Victor Wembanyama’s Comparison
When I look at comparisons for Wembanyama, I keep coming back to Durant. I know that sounds insane, the Frenchman is going to be playing the five for his entire NBA career. Think about it though. Durant has one weakness – he doesn’t get to the rim very well, averaging 1.7 restricted area makes per game last year. For comparison, LeBron and Giannis Antetokounmpo are up around seven restricted area makes per game, and Kawhi Leonard is around five.
Bigger wings in the NBA get to the basket a lot, but KD does not. The reason is with his upright frame, he is not overly quick compared to other wings around the league, and he’s not going to win physical confrontations driving in a straight line. If Durant drives in a straight line and the defender bumps him, he’s going to give ground before the defender does in most cases. This is why he wisely takes advantage of his physical attributes, which are his height and an extremely high release point. Often when Durant gets to the rim, he stops short because he is the best perimeter jump-shooter from five or six feet out in basketball.

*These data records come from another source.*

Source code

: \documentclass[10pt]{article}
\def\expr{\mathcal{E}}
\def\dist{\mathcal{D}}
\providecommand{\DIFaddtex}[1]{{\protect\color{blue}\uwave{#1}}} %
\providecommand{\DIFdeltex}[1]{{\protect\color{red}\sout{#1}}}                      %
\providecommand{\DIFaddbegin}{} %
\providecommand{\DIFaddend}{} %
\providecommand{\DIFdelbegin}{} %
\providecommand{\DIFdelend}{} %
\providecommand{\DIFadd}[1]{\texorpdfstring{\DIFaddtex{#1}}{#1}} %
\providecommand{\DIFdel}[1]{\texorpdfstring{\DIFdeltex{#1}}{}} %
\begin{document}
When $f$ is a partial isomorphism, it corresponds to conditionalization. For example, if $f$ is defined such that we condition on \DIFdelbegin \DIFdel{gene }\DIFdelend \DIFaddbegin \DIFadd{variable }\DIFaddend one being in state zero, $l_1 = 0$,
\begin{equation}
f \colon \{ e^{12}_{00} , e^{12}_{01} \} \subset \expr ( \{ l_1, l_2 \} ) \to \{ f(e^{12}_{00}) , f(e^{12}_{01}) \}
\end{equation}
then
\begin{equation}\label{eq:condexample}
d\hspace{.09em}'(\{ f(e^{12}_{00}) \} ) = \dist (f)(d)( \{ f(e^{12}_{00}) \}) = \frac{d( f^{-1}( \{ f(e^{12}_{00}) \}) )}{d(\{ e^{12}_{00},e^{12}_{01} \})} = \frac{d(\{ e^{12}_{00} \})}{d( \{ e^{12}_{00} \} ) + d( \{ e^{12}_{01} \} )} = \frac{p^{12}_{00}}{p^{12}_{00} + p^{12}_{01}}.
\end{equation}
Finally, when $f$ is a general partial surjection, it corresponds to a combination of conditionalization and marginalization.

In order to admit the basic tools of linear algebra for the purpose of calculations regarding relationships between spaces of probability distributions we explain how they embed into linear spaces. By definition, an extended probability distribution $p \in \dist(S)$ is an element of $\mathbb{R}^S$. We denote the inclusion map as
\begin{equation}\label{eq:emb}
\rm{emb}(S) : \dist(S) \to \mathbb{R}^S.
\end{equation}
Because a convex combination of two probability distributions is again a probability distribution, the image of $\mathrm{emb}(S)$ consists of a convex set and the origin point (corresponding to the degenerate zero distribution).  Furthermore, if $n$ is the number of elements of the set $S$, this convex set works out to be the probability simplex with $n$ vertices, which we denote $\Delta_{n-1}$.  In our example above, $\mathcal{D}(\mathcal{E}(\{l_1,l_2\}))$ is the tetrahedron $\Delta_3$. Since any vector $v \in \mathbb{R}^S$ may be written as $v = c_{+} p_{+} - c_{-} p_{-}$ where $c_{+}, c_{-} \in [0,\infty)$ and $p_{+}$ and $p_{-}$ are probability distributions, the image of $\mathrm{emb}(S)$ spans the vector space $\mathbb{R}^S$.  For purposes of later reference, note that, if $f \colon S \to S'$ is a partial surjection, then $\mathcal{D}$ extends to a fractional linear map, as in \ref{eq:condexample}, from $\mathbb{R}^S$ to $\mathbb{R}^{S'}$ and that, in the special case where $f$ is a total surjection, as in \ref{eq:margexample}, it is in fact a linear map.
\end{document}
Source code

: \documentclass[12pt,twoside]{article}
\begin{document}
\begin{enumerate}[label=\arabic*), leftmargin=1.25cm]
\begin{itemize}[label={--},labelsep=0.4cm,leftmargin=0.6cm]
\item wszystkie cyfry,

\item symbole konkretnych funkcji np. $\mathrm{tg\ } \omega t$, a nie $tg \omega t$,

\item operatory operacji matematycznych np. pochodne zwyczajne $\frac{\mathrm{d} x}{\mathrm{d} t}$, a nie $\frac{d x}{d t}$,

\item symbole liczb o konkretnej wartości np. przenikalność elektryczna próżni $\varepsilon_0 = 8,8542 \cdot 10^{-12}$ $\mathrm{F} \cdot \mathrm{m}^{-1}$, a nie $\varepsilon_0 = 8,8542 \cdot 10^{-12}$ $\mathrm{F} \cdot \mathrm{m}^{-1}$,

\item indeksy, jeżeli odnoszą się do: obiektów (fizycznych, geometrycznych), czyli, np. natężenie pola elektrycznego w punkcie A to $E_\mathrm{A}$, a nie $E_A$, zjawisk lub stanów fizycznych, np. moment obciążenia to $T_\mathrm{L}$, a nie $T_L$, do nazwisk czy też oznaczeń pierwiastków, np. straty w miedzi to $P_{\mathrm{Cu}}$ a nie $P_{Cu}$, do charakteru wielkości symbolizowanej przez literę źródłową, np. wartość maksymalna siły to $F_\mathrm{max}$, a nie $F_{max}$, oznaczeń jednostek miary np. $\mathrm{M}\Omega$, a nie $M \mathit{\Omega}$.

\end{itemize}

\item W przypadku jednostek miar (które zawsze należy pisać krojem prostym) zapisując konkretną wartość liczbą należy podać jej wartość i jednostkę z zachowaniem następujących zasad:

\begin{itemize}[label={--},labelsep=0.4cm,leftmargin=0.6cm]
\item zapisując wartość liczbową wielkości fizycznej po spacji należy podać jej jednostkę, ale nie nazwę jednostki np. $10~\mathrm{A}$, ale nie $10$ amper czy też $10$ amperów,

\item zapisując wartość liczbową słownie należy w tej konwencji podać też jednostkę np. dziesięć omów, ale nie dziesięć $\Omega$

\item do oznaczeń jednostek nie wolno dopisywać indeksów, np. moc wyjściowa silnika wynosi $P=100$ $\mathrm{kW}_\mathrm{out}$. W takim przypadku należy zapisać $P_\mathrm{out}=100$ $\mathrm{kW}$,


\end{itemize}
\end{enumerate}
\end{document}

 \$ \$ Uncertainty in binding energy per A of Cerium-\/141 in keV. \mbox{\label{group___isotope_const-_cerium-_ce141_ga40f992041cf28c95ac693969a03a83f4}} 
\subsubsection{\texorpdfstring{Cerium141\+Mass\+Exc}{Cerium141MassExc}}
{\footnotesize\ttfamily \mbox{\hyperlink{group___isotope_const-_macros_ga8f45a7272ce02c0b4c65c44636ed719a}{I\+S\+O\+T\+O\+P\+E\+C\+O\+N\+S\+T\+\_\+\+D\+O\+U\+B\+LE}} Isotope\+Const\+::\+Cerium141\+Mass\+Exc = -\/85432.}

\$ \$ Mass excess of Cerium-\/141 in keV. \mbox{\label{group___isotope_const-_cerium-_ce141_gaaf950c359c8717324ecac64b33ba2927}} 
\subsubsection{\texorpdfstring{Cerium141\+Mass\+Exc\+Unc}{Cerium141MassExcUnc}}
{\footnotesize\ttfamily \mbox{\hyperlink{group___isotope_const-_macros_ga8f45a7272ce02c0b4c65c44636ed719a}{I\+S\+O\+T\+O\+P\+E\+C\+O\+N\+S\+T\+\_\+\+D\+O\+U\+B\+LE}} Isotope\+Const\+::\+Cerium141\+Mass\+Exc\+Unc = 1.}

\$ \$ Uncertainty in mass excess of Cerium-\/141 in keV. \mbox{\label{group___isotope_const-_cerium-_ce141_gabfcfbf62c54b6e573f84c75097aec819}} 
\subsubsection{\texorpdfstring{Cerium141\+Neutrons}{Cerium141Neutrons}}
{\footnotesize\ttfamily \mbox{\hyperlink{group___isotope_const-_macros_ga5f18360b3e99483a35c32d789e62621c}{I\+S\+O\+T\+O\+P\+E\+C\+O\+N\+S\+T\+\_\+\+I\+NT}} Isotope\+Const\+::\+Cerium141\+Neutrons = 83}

It’s a shot that other wings would errantly shoot over the rim because they just never practice it, instead going all the way to the basket.
That’s where I see Wembanyama’s shot profile developing. He can do a lot of the Durant stuff where he starts down at the block, sets his defender up, and runs up to the top of the key to shoot a three or a 16-footer. Durant has made a living making a dramatic hesitation and then rising straight up. Wembanyama, however, will operate out of the post more often than Durant.
What Can We Expect From Victor Wembanyama
Right away, Wembanyama will easily average two threes a game and easily a block per game. He will likely be attempting around six shots from deep, if not seven or eight because that is the best shot profile for him. Consider that Towns takes about five per game, but he’s big and strong and has a quick first step. He can physically impose his way to the rim, an aspect Wembanyama would literally have to grow into. Still, at his size, he won’t be slashing to the basketball the way that other wings do. This is why I see a Kevin Durant shot profile. It will be a ton of off-the-catch shooting, pick-and-pop shooting, and eventually more off-the-dribble shooting. Remember, Wembanyama is already one of the most proficient shooting bigs around the world.
Factoring his combination of the Durant shot profile plus the defensive impact he brings, Wembanyama might be the best prospect at his age that I have ever seen. I have a long-standing theory that if KD had embraced the defensive end of the floor earlier in his career and done so consistently, he could have been the GOAT. Obviously, Victor Wembanyama has miles and miles to go to get where KD is, but defensively he has the ability to be everything KD could have been and then some. That’s why he’s “the unicorn of the unicorns”.
One-legged threes are going to take over the NBA. They’re effortless, you can carry your momentum through the shot, and you don’t have to decelerate, so it’s a great quick shot coming off of a screen, and hard to predict. It’s overall not a crazy shot and it can be hit consistently.)